Collected data:
__________________________________________________

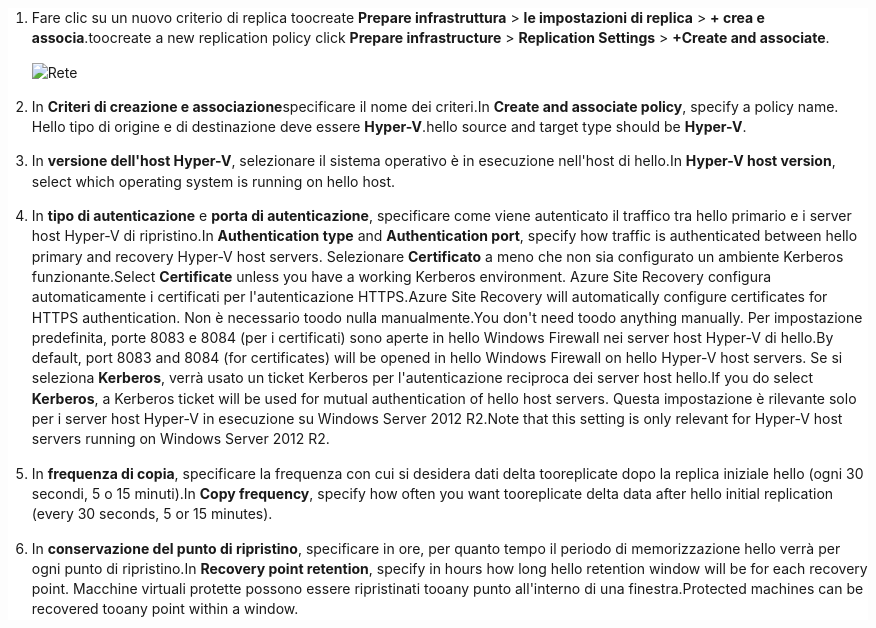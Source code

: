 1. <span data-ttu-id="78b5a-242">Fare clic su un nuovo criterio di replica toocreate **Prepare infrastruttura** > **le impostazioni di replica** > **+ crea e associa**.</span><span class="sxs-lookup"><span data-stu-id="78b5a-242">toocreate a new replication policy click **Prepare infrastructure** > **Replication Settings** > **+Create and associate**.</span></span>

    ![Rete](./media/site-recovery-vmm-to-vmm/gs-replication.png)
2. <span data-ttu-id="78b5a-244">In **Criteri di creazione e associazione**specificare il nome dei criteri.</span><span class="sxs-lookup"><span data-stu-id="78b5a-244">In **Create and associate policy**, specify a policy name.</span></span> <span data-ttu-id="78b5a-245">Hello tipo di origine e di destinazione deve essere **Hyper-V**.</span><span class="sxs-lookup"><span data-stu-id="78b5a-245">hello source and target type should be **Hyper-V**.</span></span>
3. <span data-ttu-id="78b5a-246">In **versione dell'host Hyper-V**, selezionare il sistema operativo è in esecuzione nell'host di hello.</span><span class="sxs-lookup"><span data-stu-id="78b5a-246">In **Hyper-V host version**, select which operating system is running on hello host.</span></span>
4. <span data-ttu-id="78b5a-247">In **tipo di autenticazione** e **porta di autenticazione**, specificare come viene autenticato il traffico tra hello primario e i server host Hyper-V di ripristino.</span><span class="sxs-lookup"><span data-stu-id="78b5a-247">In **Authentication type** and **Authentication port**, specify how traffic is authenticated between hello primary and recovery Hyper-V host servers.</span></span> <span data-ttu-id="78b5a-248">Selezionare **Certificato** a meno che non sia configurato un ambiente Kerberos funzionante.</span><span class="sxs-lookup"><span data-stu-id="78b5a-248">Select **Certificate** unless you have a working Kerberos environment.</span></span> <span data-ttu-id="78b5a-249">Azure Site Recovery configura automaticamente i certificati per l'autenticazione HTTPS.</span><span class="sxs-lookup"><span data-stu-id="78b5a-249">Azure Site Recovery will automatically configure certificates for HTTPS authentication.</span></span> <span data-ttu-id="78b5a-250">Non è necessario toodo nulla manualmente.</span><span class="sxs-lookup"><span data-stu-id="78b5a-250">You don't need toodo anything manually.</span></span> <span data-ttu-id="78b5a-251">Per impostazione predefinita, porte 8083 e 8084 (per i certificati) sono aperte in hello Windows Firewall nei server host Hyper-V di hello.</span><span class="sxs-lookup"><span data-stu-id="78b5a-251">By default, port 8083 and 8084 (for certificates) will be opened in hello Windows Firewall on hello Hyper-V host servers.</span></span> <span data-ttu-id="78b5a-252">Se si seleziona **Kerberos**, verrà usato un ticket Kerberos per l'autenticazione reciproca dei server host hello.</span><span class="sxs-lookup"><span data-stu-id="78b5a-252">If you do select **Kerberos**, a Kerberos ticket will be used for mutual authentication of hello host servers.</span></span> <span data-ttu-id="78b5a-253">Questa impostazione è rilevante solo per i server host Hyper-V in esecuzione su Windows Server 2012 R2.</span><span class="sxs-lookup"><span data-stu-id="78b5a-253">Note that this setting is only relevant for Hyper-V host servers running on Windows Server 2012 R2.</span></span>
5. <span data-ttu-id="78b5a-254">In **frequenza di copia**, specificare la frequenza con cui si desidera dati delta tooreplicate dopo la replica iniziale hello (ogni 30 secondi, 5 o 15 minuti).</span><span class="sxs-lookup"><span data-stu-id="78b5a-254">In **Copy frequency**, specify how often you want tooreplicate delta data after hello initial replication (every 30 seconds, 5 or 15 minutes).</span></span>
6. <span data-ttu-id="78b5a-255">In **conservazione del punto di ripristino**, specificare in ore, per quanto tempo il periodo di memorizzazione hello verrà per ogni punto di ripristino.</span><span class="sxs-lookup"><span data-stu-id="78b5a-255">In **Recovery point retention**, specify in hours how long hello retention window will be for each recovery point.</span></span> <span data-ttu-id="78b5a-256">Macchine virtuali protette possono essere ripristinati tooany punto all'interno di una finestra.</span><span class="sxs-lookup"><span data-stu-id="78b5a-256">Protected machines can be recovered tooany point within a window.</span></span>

__________________________________________________

# Directions:
From the records above, copy each line where the word "replication" can be found.

# Solution for this task:
: 1. <span data-ttu-id="78b5a-242">Fare clic su un nuovo criterio di replica toocreate **Prepare infrastruttura** > **le impostazioni di replica** > **+ crea e associa**.</span><span class="sxs-lookup"><span data-stu-id="78b5a-242">toocreate a new replication policy click **Prepare infrastructure** > **Replication Settings** > **+Create and associate**.</span></span>
    ![Rete](./media/site-recovery-vmm-to-vmm/gs-replication.png)
5. <span data-ttu-id="78b5a-254">In **frequenza di copia**, specificare la frequenza con cui si desidera dati delta tooreplicate dopo la replica iniziale hello (ogni 30 secondi, 5 o 15 minuti).</span><span class="sxs-lookup"><span data-stu-id="78b5a-254">In **Copy frequency**, specify how often you want tooreplicate delta data after hello initial replication (every 30 seconds, 5 or 15 minutes).</span></span>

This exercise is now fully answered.